2.3 Aggregation of Flows
Some of the scaling issues noted in previous sections can be addressed
by aggregating several RSVP flows over a single VC if the destinations
of the VC match for all the flows being aggregated. However, this
causes considerable complexity in the management of VCs and in the
scheduling of packets within each VC at the root point of the VC. Note
that the rescheduling of flows within a VC is not possible in the
switches in the core of the ATM network. Virtual Paths (VPs) can be
used for aggregating multiple VCs. This topic is discussed in greater
detail as it applies to multicast data distribution in section 4.2.3.4
2.4 Mapping QoS Parameters
The mapping of QoS parameters from the IntServ models to the ATM
service classes is an important issue in making RSVP and IntServ work
over ATM. [14] addresses these issues very completely for the
Controlled Load and Guaranteed Service models. An additional issue is
that while some guidelines can be developed for mapping the parameters
of a given service model to the traffic descriptors of an ATM traffic
class, implementation variables, policy, and cost factors can make
strict mapping problematic.
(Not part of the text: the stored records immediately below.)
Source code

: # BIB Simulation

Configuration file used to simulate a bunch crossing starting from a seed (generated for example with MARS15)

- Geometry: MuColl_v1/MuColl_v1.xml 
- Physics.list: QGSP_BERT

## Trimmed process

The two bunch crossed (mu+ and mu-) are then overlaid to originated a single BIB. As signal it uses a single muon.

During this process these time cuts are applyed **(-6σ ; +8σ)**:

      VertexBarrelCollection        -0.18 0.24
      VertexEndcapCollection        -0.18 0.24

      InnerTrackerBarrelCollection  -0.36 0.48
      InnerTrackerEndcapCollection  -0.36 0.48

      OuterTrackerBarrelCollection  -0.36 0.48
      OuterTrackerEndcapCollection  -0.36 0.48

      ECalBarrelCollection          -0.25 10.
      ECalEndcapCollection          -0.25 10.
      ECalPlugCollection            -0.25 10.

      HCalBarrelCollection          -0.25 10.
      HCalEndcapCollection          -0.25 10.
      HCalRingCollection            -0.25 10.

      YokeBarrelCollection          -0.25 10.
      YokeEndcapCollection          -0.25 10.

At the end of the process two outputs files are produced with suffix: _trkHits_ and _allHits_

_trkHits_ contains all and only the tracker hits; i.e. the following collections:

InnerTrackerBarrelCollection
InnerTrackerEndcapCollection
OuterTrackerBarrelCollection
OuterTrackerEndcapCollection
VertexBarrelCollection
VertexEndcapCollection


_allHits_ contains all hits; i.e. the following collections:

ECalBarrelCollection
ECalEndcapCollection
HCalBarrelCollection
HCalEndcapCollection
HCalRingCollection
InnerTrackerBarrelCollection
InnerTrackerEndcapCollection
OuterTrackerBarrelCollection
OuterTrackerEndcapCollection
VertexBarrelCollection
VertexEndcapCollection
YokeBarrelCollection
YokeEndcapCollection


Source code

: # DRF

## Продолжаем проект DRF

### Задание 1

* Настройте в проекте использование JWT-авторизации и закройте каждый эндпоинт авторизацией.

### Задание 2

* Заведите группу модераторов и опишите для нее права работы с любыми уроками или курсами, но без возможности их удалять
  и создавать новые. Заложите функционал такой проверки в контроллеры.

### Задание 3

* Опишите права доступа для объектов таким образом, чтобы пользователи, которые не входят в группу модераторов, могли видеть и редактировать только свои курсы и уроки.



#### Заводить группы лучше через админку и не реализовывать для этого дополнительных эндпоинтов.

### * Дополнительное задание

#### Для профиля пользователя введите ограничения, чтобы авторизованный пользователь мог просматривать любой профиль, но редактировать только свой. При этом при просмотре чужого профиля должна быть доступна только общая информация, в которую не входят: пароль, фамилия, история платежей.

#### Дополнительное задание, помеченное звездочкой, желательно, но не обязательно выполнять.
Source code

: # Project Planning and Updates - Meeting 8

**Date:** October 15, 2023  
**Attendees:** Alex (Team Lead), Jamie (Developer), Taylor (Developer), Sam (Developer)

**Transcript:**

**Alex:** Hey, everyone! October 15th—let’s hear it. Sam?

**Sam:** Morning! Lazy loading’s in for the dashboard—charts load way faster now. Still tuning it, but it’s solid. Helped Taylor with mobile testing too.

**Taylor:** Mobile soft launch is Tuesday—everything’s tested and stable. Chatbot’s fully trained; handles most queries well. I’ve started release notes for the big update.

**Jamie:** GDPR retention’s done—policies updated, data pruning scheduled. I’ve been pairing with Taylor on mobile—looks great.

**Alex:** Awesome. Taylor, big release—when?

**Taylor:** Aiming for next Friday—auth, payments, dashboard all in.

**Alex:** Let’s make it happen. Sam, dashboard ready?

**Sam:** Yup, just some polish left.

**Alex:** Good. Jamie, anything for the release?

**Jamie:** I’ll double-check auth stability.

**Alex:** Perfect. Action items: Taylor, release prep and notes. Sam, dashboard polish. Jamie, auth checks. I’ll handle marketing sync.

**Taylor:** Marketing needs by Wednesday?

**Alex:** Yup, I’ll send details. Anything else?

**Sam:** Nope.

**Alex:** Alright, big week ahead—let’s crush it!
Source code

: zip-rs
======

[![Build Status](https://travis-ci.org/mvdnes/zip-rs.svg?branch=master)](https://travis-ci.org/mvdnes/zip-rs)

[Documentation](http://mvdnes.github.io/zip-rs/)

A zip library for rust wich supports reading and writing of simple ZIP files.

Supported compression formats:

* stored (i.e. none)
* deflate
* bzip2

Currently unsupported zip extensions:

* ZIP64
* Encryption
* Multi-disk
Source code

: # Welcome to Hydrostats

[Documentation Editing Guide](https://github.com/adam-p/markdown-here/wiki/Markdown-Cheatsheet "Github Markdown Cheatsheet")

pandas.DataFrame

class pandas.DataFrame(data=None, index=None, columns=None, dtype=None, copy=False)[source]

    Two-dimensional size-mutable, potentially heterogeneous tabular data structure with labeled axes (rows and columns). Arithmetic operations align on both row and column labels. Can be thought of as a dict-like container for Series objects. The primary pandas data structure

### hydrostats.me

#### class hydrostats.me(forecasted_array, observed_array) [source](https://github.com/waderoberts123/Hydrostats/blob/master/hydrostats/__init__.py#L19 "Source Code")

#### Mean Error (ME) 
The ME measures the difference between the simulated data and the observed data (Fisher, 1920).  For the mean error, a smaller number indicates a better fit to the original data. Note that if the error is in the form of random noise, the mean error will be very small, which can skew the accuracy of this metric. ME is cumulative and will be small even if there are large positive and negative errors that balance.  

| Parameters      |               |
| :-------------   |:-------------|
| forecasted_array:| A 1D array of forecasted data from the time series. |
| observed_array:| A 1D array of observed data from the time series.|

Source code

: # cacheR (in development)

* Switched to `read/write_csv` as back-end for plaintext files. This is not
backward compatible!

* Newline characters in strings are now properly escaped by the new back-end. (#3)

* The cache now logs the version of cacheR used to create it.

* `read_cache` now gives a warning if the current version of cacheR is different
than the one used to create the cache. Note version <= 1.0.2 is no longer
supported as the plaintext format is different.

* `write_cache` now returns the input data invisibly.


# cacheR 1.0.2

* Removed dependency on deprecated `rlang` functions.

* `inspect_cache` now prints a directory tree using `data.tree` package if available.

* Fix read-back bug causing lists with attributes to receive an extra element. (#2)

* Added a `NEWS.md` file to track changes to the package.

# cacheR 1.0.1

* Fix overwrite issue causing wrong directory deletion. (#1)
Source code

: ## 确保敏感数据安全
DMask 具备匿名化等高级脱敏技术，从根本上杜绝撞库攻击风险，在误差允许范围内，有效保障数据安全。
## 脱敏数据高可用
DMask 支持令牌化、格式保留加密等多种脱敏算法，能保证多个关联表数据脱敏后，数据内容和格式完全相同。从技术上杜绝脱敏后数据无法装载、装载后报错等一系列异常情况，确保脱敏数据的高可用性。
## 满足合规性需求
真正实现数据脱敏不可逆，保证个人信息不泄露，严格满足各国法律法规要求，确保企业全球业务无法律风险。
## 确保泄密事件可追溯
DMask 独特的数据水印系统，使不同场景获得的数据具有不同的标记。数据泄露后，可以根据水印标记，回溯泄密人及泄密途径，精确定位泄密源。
So, a set of workable mappings that can be
applied to different network requirements and scenarios is needed as
long as the mappings can satisfy the needs of the service model(s).
2.5 Directly Connected ATM Hosts
It is obvious that the needs of hosts that are directly connected to
ATM networks must be considered for RSVP and IntServ over ATM.
Functionality for RSVP over ATM must not assume that an ATM host has
all the functionality of a router, but such things as MARS and NHRP
clients would be worthwhile features. A host must managed VCs just
like any other ATM sender or receiver as described later in section 4.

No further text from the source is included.